Wednesday, December 17, 2014

What Do You Know About Writing That You've Forgotten?

I follow a ton of writing blogs, always on the lookout for useful tips to increase my writing skills. After having done this for several years, I’ve reached the point where I don’t come across many pieces of advice I haven’t seen before. Occasionally I’ll come across a post that approaches a topic from a different angle, but for the most part, I already know what the blogger is going to say. Of course, that’s not necessarily a bad thing. Sometimes it’s good to be reminded of what you already know.

Case in point. Last week I was beating a chapter into submission (I never said my process was elegant), and feeling pretty good about it, at least until I came across a post by David Farland describing how to decide whether a scene is necessary to the story. Among other things, he points out that something needs to have changed by the end of the scene. If a scene can be removed and the story still makes sense, then the scene probably doesn't need to be there in the first place.
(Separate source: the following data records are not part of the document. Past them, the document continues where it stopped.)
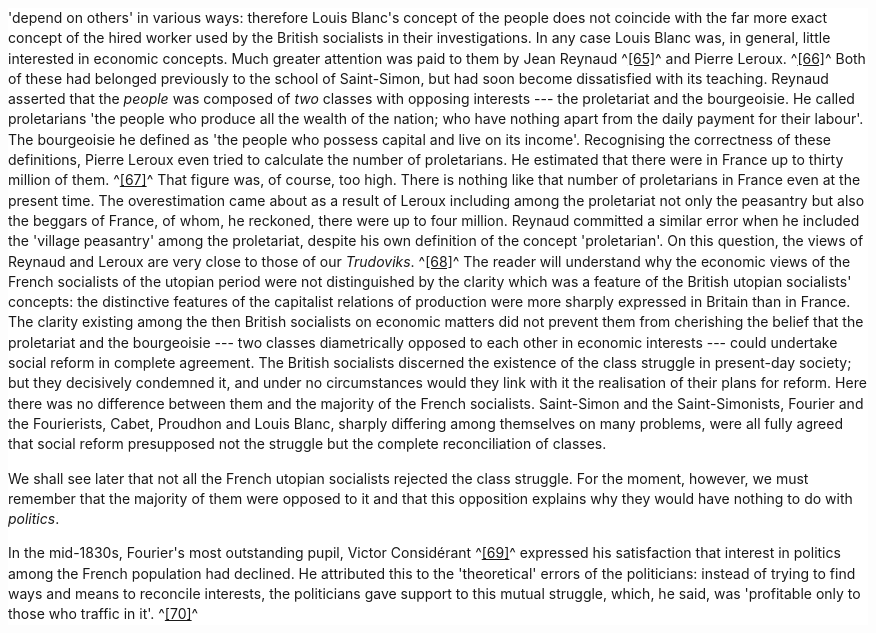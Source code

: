 'depend on others' in various ways: therefore Louis Blanc's concept of
the people does not coincide with the far more exact concept of the
hired worker used by the British socialists in their investigations. In
any case Louis Blanc was, in general, little interested in economic
concepts. Much greater attention was paid to them by Jean Reynaud
^[\[65\]](#n65)^ and Pierre Leroux. ^[\[66\]](#n66)^ Both of these had
belonged previously to the school of Saint-Simon, but had soon become
dissatisfied with its teaching. Reynaud asserted that the *people* was
composed of *two* classes with opposing interests --- the proletariat
and the bourgeoisie. He called proletarians 'the people who produce all
the wealth of the nation; who have nothing apart from the daily payment
for their labour'. The bourgeoisie he defined as 'the people who possess
capital and live on its income'. Recognising the correctness of these
definitions, Pierre Leroux even tried to calculate the number of
proletarians. He estimated that there were in France up to thirty
million of them. ^[\[67\]](#n67)^ That figure was, of course, too high.
There is nothing like that number of proletarians in France even at the
present time. The overestimation came about as a result of Leroux
including among the proletariat not only the peasantry but also the
beggars of France, of whom, he reckoned, there were up to four million.
Reynaud committed a similar error when he included the 'village
peasantry' among the proletariat, despite his own definition of the
concept 'proletarian'. On this question, the views of Reynaud and Leroux
are very close to those of our *Trudoviks*. ^[\[68\]](#n68)^ The reader
will understand why the economic views of the French socialists of the
utopian period were not distinguished by the clarity which was a feature
of the British utopian socialists' concepts: the distinctive features of
the capitalist relations of production were more sharply expressed in
Britain than in France. The clarity existing among the then British
socialists on economic matters did not prevent them from cherishing the
belief that the proletariat and the bourgeoisie --- two classes
diametrically opposed to each other in economic interests --- could
undertake social reform in complete agreement. The British socialists
discerned the existence of the class struggle in present-day society;
but they decisively condemned it, and under no circumstances would they
link with it the realisation of their plans for reform. Here there was
no difference between them and the majority of the French socialists.
Saint-Simon and the Saint-Simonists, Fourier and the Fourierists, Cabet,
Proudhon and Louis Blanc, sharply differing among themselves on many
problems, were all fully agreed that social reform presupposed not the
struggle but the complete reconciliation of classes.

We shall see later that not all the French utopian socialists rejected
the class struggle. For the moment, however, we must remember that the
majority of them were opposed to it and that this opposition explains
why they would have nothing to do with *politics*.

In the mid-1830s, Fourier's most outstanding pupil, Victor Considérant
^[\[69\]](#n69)^ expressed his satisfaction that interest in politics
among the French population had declined. He attributed this to the
'theoretical' errors of the politicians: instead of trying to find ways
and means to reconcile interests, the politicians gave support to this
mutual struggle, which, he said, was 'profitable only to those who
traffic in it'. ^[\[70\]](#n70)^
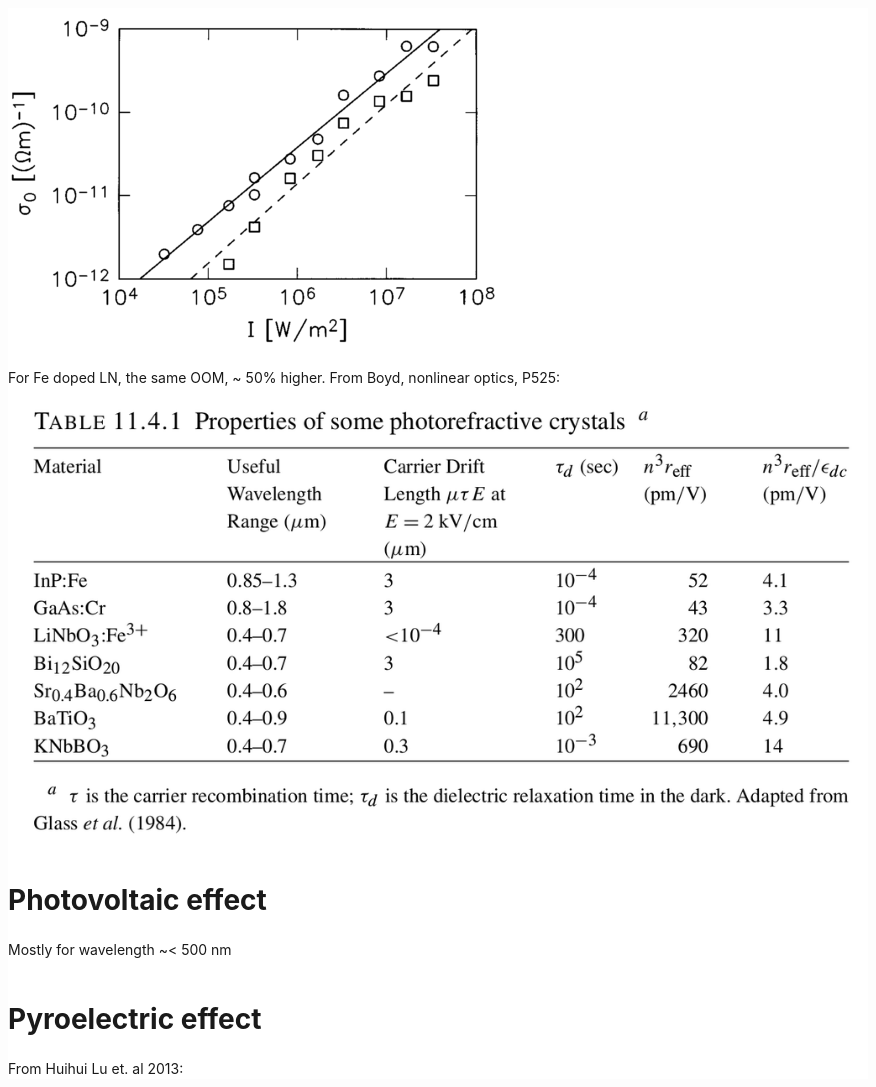 
![Image 89](/assets/images/imported/ln-properties/image89.png)

For Fe doped LN, the same OOM, \~ 50% higher.
From Boyd, nonlinear optics, P525:

![Image 30](/assets/images/imported/ln-properties/image30.png)

# Photovoltaic effect
Mostly for wavelength \~\< 500 nm
# Pyroelectric effect
From Huihui Lu et. al 2013:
Now I’ve heard this before, and I’ve used this technique to tighten up my stories in the past, but as soon as I read that post, I realized one of the scenes I was editing didn’t really progress the story. Back when that scene had originally been written (an embarrassing long time ago), it had been a necessary part of the story, but after multiple revisions, the important parts had either been dropped or moved somewhere else and what remained no longer qualified as a necessary scene. And if I hadn’t been reminded to check my scenes for their worthiness, I never would have thought about checking again.
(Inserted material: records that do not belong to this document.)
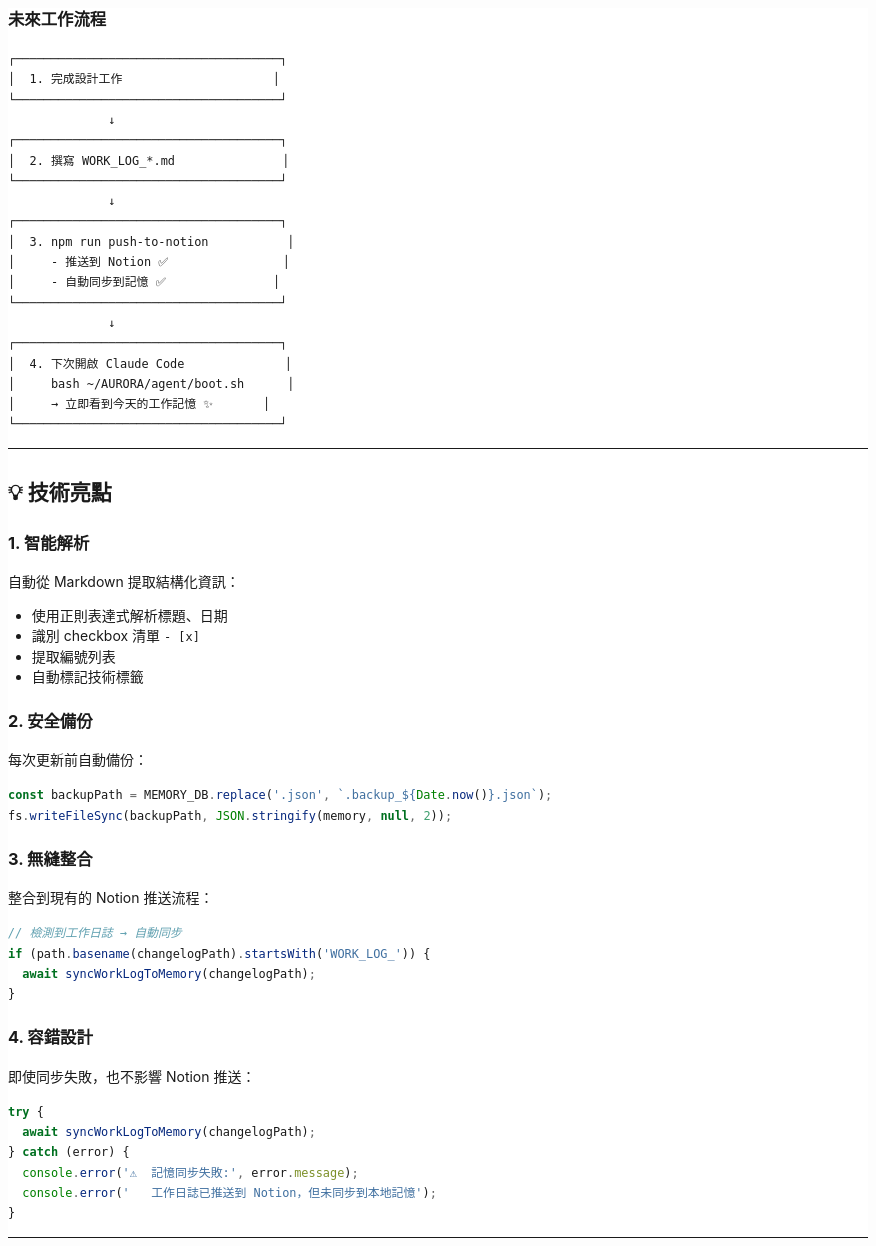 ### 未來工作流程
```
┌─────────────────────────────────────┐
│  1. 完成設計工作                     │
└─────────────────────────────────────┘
              ↓
┌─────────────────────────────────────┐
│  2. 撰寫 WORK_LOG_*.md               │
└─────────────────────────────────────┘
              ↓
┌─────────────────────────────────────┐
│  3. npm run push-to-notion           │
│     - 推送到 Notion ✅                │
│     - 自動同步到記憶 ✅               │
└─────────────────────────────────────┘
              ↓
┌─────────────────────────────────────┐
│  4. 下次開啟 Claude Code              │
│     bash ~/AURORA/agent/boot.sh      │
│     → 立即看到今天的工作記憶 ✨       │
└─────────────────────────────────────┘
```

---

## 💡 技術亮點

### 1. **智能解析**
自動從 Markdown 提取結構化資訊：
- 使用正則表達式解析標題、日期
- 識別 checkbox 清單 `- [x]`
- 提取編號列表
- 自動標記技術標籤

### 2. **安全備份**
每次更新前自動備份：
```javascript
const backupPath = MEMORY_DB.replace('.json', `.backup_${Date.now()}.json`);
fs.writeFileSync(backupPath, JSON.stringify(memory, null, 2));
```

### 3. **無縫整合**
整合到現有的 Notion 推送流程：
```javascript
// 檢測到工作日誌 → 自動同步
if (path.basename(changelogPath).startsWith('WORK_LOG_')) {
  await syncWorkLogToMemory(changelogPath);
}
```

### 4. **容錯設計**
即使同步失敗，也不影響 Notion 推送：
```javascript
try {
  await syncWorkLogToMemory(changelogPath);
} catch (error) {
  console.error('⚠️  記憶同步失敗:', error.message);
  console.error('   工作日誌已推送到 Notion，但未同步到本地記憶');
}
```

---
The moral of the story is this. No matter how much I learn about writing, I’ll always depend upon my critique partners, beta readers, and writing bloggers to remind me of those things I already know.

So what do your beta-readers have to remind you about the most?



  1. Sometimes I think the more we know, the less we know.
    I've had one critique partner bug me for years about using the word 'felt' and yet I still put it in there.

  2. I mostly have my CPs track whether they can follow the beginning of a new novel. They've only read snippets of my previous books, so if they can't follow, I know I need to add more backstory. Sometimes I have to streamline more and save the explanation for later.

  3. Oh goodness, yes. I overwrite EVERYTHING so I often find myself realizing that something that needed to be there at one time is now dead-weight. CUT it goes.

  4. I depend on betas, and critters for so much. But the thing I was reminded of was rising tension. Start too high and there is no where to go. Start too low and I don't even what to read it. Heck, I feel like one of the three bears. :-)

    Anna from Shout with Emaginette

  5. My betas are all different and thankfully so. I like to be reminded that when I'm stuck on deepening a character to do something fun outside the story like a character questionnaire or a normal day in the life of... Those little exercises do help a lot.

  6. Alex makes a good point. Sometimes, we just do what we know we're not supposed to do, anyway. But, I have to be reminded of things that I may not have run into in a long time. I'll never be so knowledgeable that I'll be able to be the high guru of writing fiction, so help will always be needed!

  7. Funny, but I was asking myself that exact question while I read your chapter. That's why I wanted to make sure the spell argument was related to one of the big problems. I'll be interested to see how it ties in (eventually) as well as find out how the headmaster gets out of his latest tight spot (by Christmas, right?).

  8. Excellent post! And those unnecessary scenes are most often "orphaned" in revisions, just as you describe here. They *used* to have a purpose, but in the course of revisions they became unnecessary. You're so used to seeing the scene there, it's hard to imagine the story without it. Taking a break from the manuscript -- or having fresh eyes look at it -- is sometimes necessary for you to recognize what has to come out.

  9. Of course, this is right. The only piece I'll add is that sometimes, the scene is a reaction to action, and that's the progress: That we get to know the character better or s/he grows. I didn't learn that until half way through my writing career!